### [Exercise instructions]
Print the records below exactly, and do not carry over any picture.

[Source records]
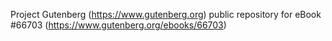 Project Gutenberg (https://www.gutenberg.org) public repository for
eBook #66703 (https://www.gutenberg.org/ebooks/66703)
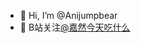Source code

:- 👋 Hi, I’m @Anijumpbear
- 👀 B站关注[@嘉然今天吃什么](https://space.bilibili.com/672328094/)


<!---
Anijumpbear/Anijumpbear is a ✨ special ✨ repository because its `README.md` (this file) appears on your GitHub profile.
You can click the Preview link to take a look at your changes.
--->
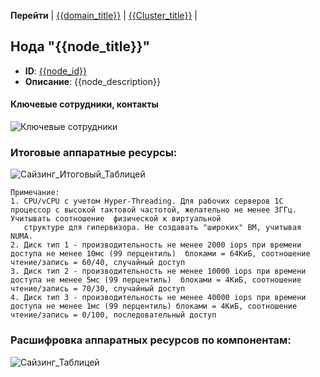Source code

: **Перейти** 
| [{{domain_title}}](/entities/extended_application_card/extended_card_functional_cluster?id={{domain_id}}) 
| [{{Cluster_title}}](/entities/extended_application_card/extended_card_cluster?id={{Cluster_id}}) |

## Нода "{{node_title}}"
- **ID**: [{{node_id}}]({{node_link}})
- **Описание**: {{node_description}}

#### Ключевые сотрудники, контакты

![Ключевые сотрудники](@document/Application.doc.KeyContacts?component={{node_id}})

### Итоговые аппаратные ресурсы:

![Сайзинг_Итоговый_Таблицей](@document/technology.doc.CharacteristicsNode.Total?node_id={{node_id}})

    Примечание:
    1. CPU/vCPU c учетом Hyper-Threading. Для рабочих серверов 1С процессор с высокой тактовой частотой, желательно не менее 3ГГц. Учитывать соотношение  физической к виртуальной 
       структуре для гипервизора. Не создавать "широких" ВМ, учитывая NUMA.
    2. Диск тип 1 - производительность не менее 2000 iops при времени доступа не менее 10мс (99 перцентиль)  блоками = 64КиБ, соотношение чтение/запись = 60/40, случайный доступ
    3. Диск тип 2 - производительность не менее 10000 iops при времени доступа не менее 5мс (99 перцентиль)  блоками = 4КиБ, соотношение чтение/запись = 70/30, случайный доступ
    4. Диск тип 3 - производительность не менее 40000 iops при времени доступа не менее 1мс (99 перцентиль) блоками = 4КиБ, соотношение чтение/запись = 0/100, последовательный доступ

### Расшифровка аппаратных ресурсов по компонентам:

![Сайзинг_Таблицей](@document/technology.doc.CharacteristicsNode?node_id={{node_id}})

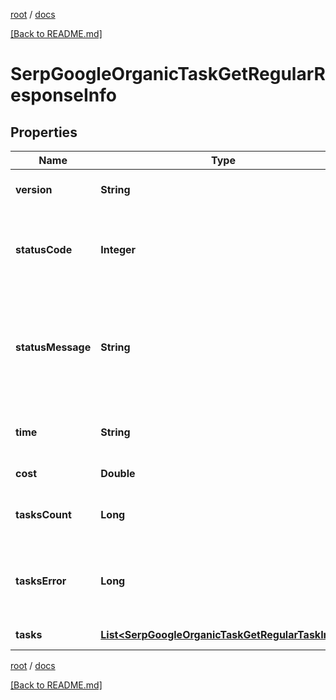 [root](./../ "root") / [docs](./ "docs")

[[Back to README.md]](./../README.md "[Back to README.md]")

# SerpGoogleOrganicTaskGetRegularResponseInfo

## Properties

| Name | Type | Description | Notes |
|------------ | ------------- | ------------- | -------------|
|**version** | **String** | the current version of the API |  [optional] |
|**statusCode** | **Integer** | general status code you can find the full list of the response codes here |  [optional] |
|**statusMessage** | **String** | general informational message you can find the full list of general informational messages here |  [optional] |
|**time** | **String** | total execution time, seconds |  [optional] |
|**cost** | **Double** | total tasks cost, USD |  [optional] |
|**tasksCount** | **Long** | the number of tasks in the tasks array |  [optional] |
|**tasksError** | **Long** | the number of tasks in the tasks array returned with an error |  [optional] |
|**tasks** | [**List&lt;SerpGoogleOrganicTaskGetRegularTaskInfo&gt;**](SerpGoogleOrganicTaskGetRegularTaskInfo.md) | array of tasks |  [optional] |

[root](./../ "root") / [docs](./ "docs")

[[Back to README.md]](./../README.md "[Back to README.md]")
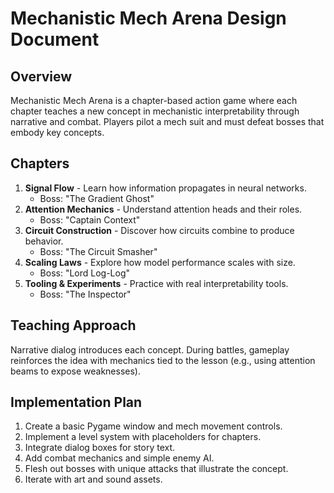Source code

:# Mechanistic Mech Arena Design Document

## Overview
Mechanistic Mech Arena is a chapter-based action game where each chapter
teaches a new concept in mechanistic interpretability through narrative and
combat. Players pilot a mech suit and must defeat bosses that embody key
concepts.

## Chapters
1. **Signal Flow** - Learn how information propagates in neural networks.
   - Boss: "The Gradient Ghost"
2. **Attention Mechanics** - Understand attention heads and their roles.
   - Boss: "Captain Context"
3. **Circuit Construction** - Discover how circuits combine to produce
   behavior.
   - Boss: "The Circuit Smasher"
4. **Scaling Laws** - Explore how model performance scales with size.
   - Boss: "Lord Log-Log"
5. **Tooling & Experiments** - Practice with real interpretability tools.
   - Boss: "The Inspector"

## Teaching Approach
Narrative dialog introduces each concept. During battles, gameplay reinforces the
idea with mechanics tied to the lesson (e.g., using attention beams to expose
weaknesses).

## Implementation Plan
1. Create a basic Pygame window and mech movement controls.
2. Implement a level system with placeholders for chapters.
3. Integrate dialog boxes for story text.
4. Add combat mechanics and simple enemy AI.
5. Flesh out bosses with unique attacks that illustrate the concept.
6. Iterate with art and sound assets.
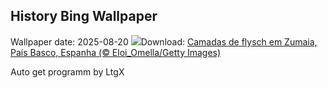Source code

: ## History Bing Wallpaper
Wallpaper date: 2025-08-20
![](https://www.bing.com/th?id=OHR.GipuzcoaSummer_PT-BR3784755779_UHD.jpg&w=1000)Download: [Camadas de flysch em Zumaia, País Basco, Espanha (© Eloi_Omella/Getty Images)](https://www.bing.com/th?id=OHR.GipuzcoaSummer_PT-BR3784755779_UHD.jpg)

Auto get programm by LtgX
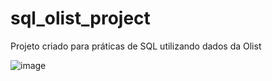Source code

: # sql_olist_project
Projeto criado para práticas de SQL utilizando dados da Olist


![image](https://github.com/omaucosta/sql_olist/assets/102234703/1947ca05-4350-4a88-9ee9-26d7a159c9f8)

### [Response to the task]
 Project Gutenberg (https://www.gutenberg.org) public repository for
eBook #66703 (https://www.gutenberg.org/ebooks/66703)
Source code

:- 👋 Hi, I’m @Anijumpbear
- 👀 B站关注[@嘉然今天吃什么](https://space.bilibili.com/672328094/)


<!---
Anijumpbear/Anijumpbear is a ✨ special ✨ repository because its `README.md` (this file) appears on your GitHub profile.
You can click the Preview link to take a look at your changes.
--->
Source code

: **Перейти** 
| [{{domain_title}}](/entities/extended_application_card/extended_card_functional_cluster?id={{domain_id}}) 
| [{{Cluster_title}}](/entities/extended_application_card/extended_card_cluster?id={{Cluster_id}}) |

## Нода "{{node_title}}"
- **ID**: [{{node_id}}]({{node_link}})
- **Описание**: {{node_description}}

#### Ключевые сотрудники, контакты

![Ключевые сотрудники](@document/Application.doc.KeyContacts?component={{node_id}})

### Итоговые аппаратные ресурсы:

![Сайзинг_Итоговый_Таблицей](@document/technology.doc.CharacteristicsNode.Total?node_id={{node_id}})

    Примечание:
    1. CPU/vCPU c учетом Hyper-Threading. Для рабочих серверов 1С процессор с высокой тактовой частотой, желательно не менее 3ГГц. Учитывать соотношение  физической к виртуальной 
       структуре для гипервизора. Не создавать "широких" ВМ, учитывая NUMA.
    2. Диск тип 1 - производительность не менее 2000 iops при времени доступа не менее 10мс (99 перцентиль)  блоками = 64КиБ, соотношение чтение/запись = 60/40, случайный доступ
    3. Диск тип 2 - производительность не менее 10000 iops при времени доступа не менее 5мс (99 перцентиль)  блоками = 4КиБ, соотношение чтение/запись = 70/30, случайный доступ
    4. Диск тип 3 - производительность не менее 40000 iops при времени доступа не менее 1мс (99 перцентиль) блоками = 4КиБ, соотношение чтение/запись = 0/100, последовательный доступ

### Расшифровка аппаратных ресурсов по компонентам:

![Сайзинг_Таблицей](@document/technology.doc.CharacteristicsNode?node_id={{node_id}})

 [root](./../ "root") / [docs](./ "docs")

[[Back to README.md]](./../README.md "[Back to README.md]")

# SerpGoogleOrganicTaskGetRegularResponseInfo

## Properties

| Name | Type | Description | Notes |
|------------ | ------------- | ------------- | -------------|
|**version** | **String** | the current version of the API |  [optional] |
|**statusCode** | **Integer** | general status code you can find the full list of the response codes here |  [optional] |
|**statusMessage** | **String** | general informational message you can find the full list of general informational messages here |  [optional] |
|**time** | **String** | total execution time, seconds |  [optional] |
|**cost** | **Double** | total tasks cost, USD |  [optional] |
|**tasksCount** | **Long** | the number of tasks in the tasks array |  [optional] |
|**tasksError** | **Long** | the number of tasks in the tasks array returned with an error |  [optional] |
|**tasks** | [**List&lt;SerpGoogleOrganicTaskGetRegularTaskInfo&gt;**](SerpGoogleOrganicTaskGetRegularTaskInfo.md) | array of tasks |  [optional] |

[root](./../ "root") / [docs](./ "docs")

[[Back to README.md]](./../README.md "[Back to README.md]")
Source code

:# Mechanistic Mech Arena Design Document

## Overview
Mechanistic Mech Arena is a chapter-based action game where each chapter
teaches a new concept in mechanistic interpretability through narrative and
combat. Players pilot a mech suit and must defeat bosses that embody key
concepts.

## Chapters
1. **Signal Flow** - Learn how information propagates in neural networks.
   - Boss: "The Gradient Ghost"
2. **Attention Mechanics** - Understand attention heads and their roles.
   - Boss: "Captain Context"
3. **Circuit Construction** - Discover how circuits combine to produce
   behavior.
   - Boss: "The Circuit Smasher"
4. **Scaling Laws** - Explore how model performance scales with size.
   - Boss: "Lord Log-Log"
5. **Tooling & Experiments** - Practice with real interpretability tools.
   - Boss: "The Inspector"

## Teaching Approach
Narrative dialog introduces each concept. During battles, gameplay reinforces the
idea with mechanics tied to the lesson (e.g., using attention beams to expose
weaknesses).

## Implementation Plan
1. Create a basic Pygame window and mech movement controls.
2. Implement a level system with placeholders for chapters.
3. Integrate dialog boxes for story text.
4. Add combat mechanics and simple enemy AI.
5. Flesh out bosses with unique attacks that illustrate the concept.
6. Iterate with art and sound assets.
Source code

: ## History Bing Wallpaper
Wallpaper date: 2025-08-20
![](https://www.bing.com/th?id=OHR.GipuzcoaSummer_PT-BR3784755779_UHD.jpg&w=1000)Download: [Camadas de flysch em Zumaia, País Basco, Espanha (© Eloi_Omella/Getty Images)](https://www.bing.com/th?id=OHR.GipuzcoaSummer_PT-BR3784755779_UHD.jpg)

Auto get programm by LtgX
Source code

: # sql_olist_project
Projeto criado para práticas de SQL utilizando dados da Olist


![image](https://github.com/omaucosta/sql_olist/assets/102234703/1947ca05-4350-4a88-9ee9-26d7a159c9f8)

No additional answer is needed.